State-owned Tema Oil Refinery Co. Ltd. (TOR) has resumed crude oil processing at its 45,000-b/d refinery in Tema, Ghana, after a nearly 4-month operational shutdown, according to Ghana’s Ministry of Energy & Petroleum (MEP).

Crude processing restarted on Dec. 29, 2014, after Nigeria’s Access Bank PLC provided TOR financial support to secure about 800,000 bbl of crude oil feedstock from a subsidiary of Nigeria-based Sahara Group, MEP said.

The newly delivered crude supplies will take about a month to refine, during which time the refinery will be producing at about 50% of its nameplate capacity as the plant gradually ramps up to normal production levels, MEP said.

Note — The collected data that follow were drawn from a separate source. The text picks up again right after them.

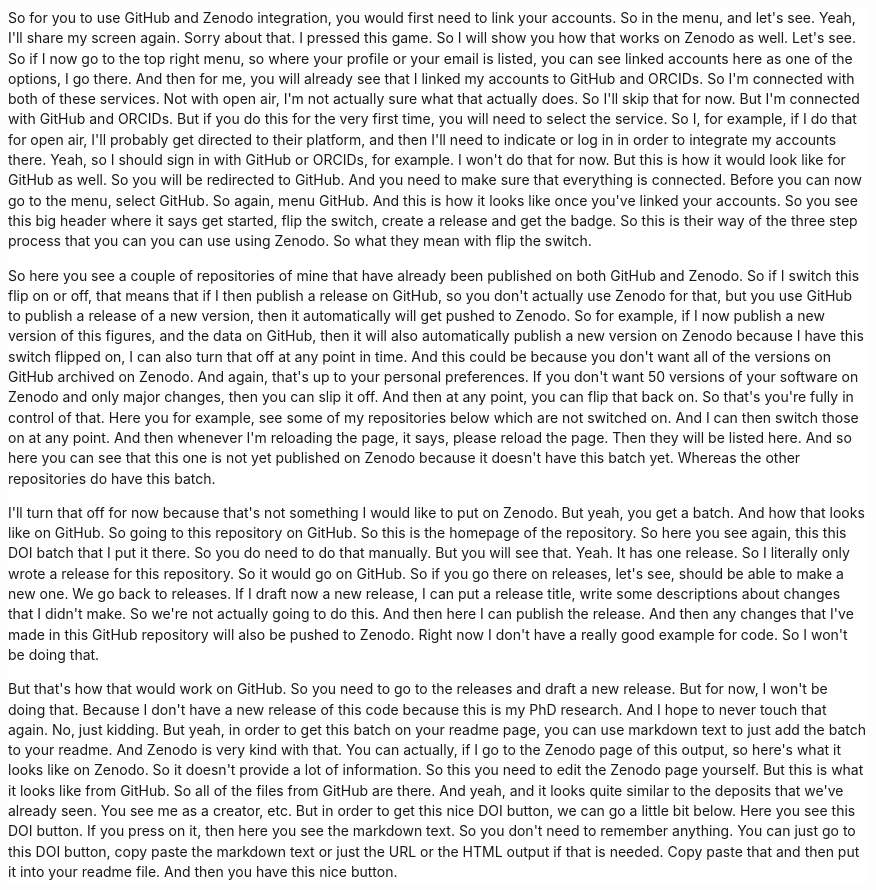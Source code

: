 So for you to use GitHub and Zenodo integration, you would first need to link your accounts. So in the menu, and let's see. Yeah, I'll share my screen again. Sorry about that. I pressed this game. So I will show you how that works on Zenodo as well. Let's see. So if I now go to the top right menu, so where your profile or your email is listed, you can see linked accounts here as one of the options, I go there. And then for me, you will already see that I linked my accounts to GitHub and ORCIDs. So I'm connected with both of these services. Not with open air, I'm not actually sure what that actually does. So I'll skip that for now. But I'm connected with GitHub and ORCIDs. But if you do this for the very first time, you will need to select the service. So I, for example, if I do that for open air, I'll probably get directed to their platform, and then I'll need to indicate or log in in order to integrate my accounts there. Yeah, so I should sign in with GitHub or ORCIDs, for example. I won't do that for now. But this is how it would look like for GitHub as well. So you will be redirected to GitHub. And you need to make sure that everything is connected. Before you can now go to the menu, select GitHub. So again, menu GitHub. And this is how it looks like once you've linked your accounts. So you see this big header where it says get started, flip the switch, create a release and get the badge. So this is their way of the three step process that you can you can use using Zenodo. So what they mean with flip the switch. 

So here you see a couple of repositories of mine that have already been published on both GitHub and Zenodo. So if I switch this flip on or off, that means that if I then publish a release on GitHub, so you don't actually use Zenodo for that, but you use GitHub to publish a release of a new version, then it automatically will get pushed to Zenodo. So for example, if I now publish a new version of this figures, and the data on GitHub, then it will also automatically publish a new version on Zenodo because I have this switch flipped on, I can also turn that off at any point in time. And this could be because you don't want all of the versions on GitHub archived on Zenodo. And again, that's up to your personal preferences. If you don't want 50 versions of your software on Zenodo and only major changes, then you can slip it off. And then at any point, you can flip that back on. So that's you're fully in control of that. Here you for example, see some of my repositories below which are not switched on. And I can then switch those on at any point. And then whenever I'm reloading the page, it says, please reload the page. Then they will be listed here. And so here you can see that this one is not yet published on Zenodo because it doesn't have this batch yet. Whereas the other repositories do have this batch.

I'll turn that off for now because that's not something I would like to put on Zenodo. But yeah, you get a batch. And how that looks like on GitHub. So going to this repository on GitHub. So this is the homepage of the repository. So here you see again, this this DOI batch that I put it there. So you do need to do that manually. But you will see that. Yeah. It has one release. So I literally only wrote a release for this repository. So it would go on GitHub. So if you go there on releases, let's see, should be able to make a new one. We go back to releases. If I draft now a new release, I can put a release title, write some descriptions about changes that I didn't make. So we're not actually going to do this. And then here I can publish the
release. And then any changes that I've made in this GitHub repository will also be pushed to Zenodo. Right now I don't have a really good example for code. So I won't be doing that.

But that's how that would work on GitHub. So you need to go to the releases and draft a new release. But for now, I won't be doing that. Because I don't have a new release of this code because this is my PhD research. And I hope to never touch that again. No, just kidding. But yeah, in order to get this batch on your readme page, you can use markdown text to just add the batch to your readme. And Zenodo is very kind with that. You can actually, if I go to the Zenodo page of this output, so here's what it looks like on Zenodo. So it doesn't provide a lot of information. So this you need to edit the Zenodo page yourself. But this is what it looks like from GitHub. So all of the files from GitHub are there. And yeah, and it looks quite similar to the deposits that we've already seen. You see me as a creator, etc. But in order to get this nice DOI button, we can go a little bit below. Here you see this DOI button. If you press on it, then here you see the markdown text. So you don't need to remember anything. You can just go to this DOI button, copy paste the markdown text or just the URL or the HTML output if that is needed. Copy paste that and then put it into your readme file. And then you have this nice button.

TOR’s refining operations have been inconsistent amid frequent shutdowns of processing units since 2009 mainly due to a lack of capital to procure crude oil on a continuous basis, which has impacted petroleum product supplies to the Ghanaian market, the company said in a March 2014 release (OGJ Online, Apr. 15, 2010).

Also in March 2014, Alphonse Dorcoo, TOR’s managing director, confirmed the refinery had completed the first $30-million phase of plant stabilization and enhancement projects on the crude distillation and residual fluid catalytic cracking units, according to separate statements from TOR and MEP.

At the time, TOR still was awaiting about $37.7 million in government funding before it could begin a second phase of stabilization and enhancement projects designed to ensure the reliability of operations at the refinery.

In this regard, Ghana’s government in 2013 set up a two-tier structure to institute a public-private partnership approach for the restructuring and revitalization of TOR’s business through a joint venture with PetroSaudi International Ltd., Emmanuel Armah-Kofi Buah, Ghana’s energy minister, said in September 2013.

The joint venture company, TOR-PS, was incorporated that same month, Buah said.

According to local media reports, PetroSaudi also has provided the funding for and will oversee the second-phase revitalization project at the TOR refinery.

In a Jan. 8 internet radio broadcast, a spokesman for MEP said Ghana’s government and TOR are discussing options to guarantee the refinery continues to receive a steady crude supply in order to maintain ongoing operations.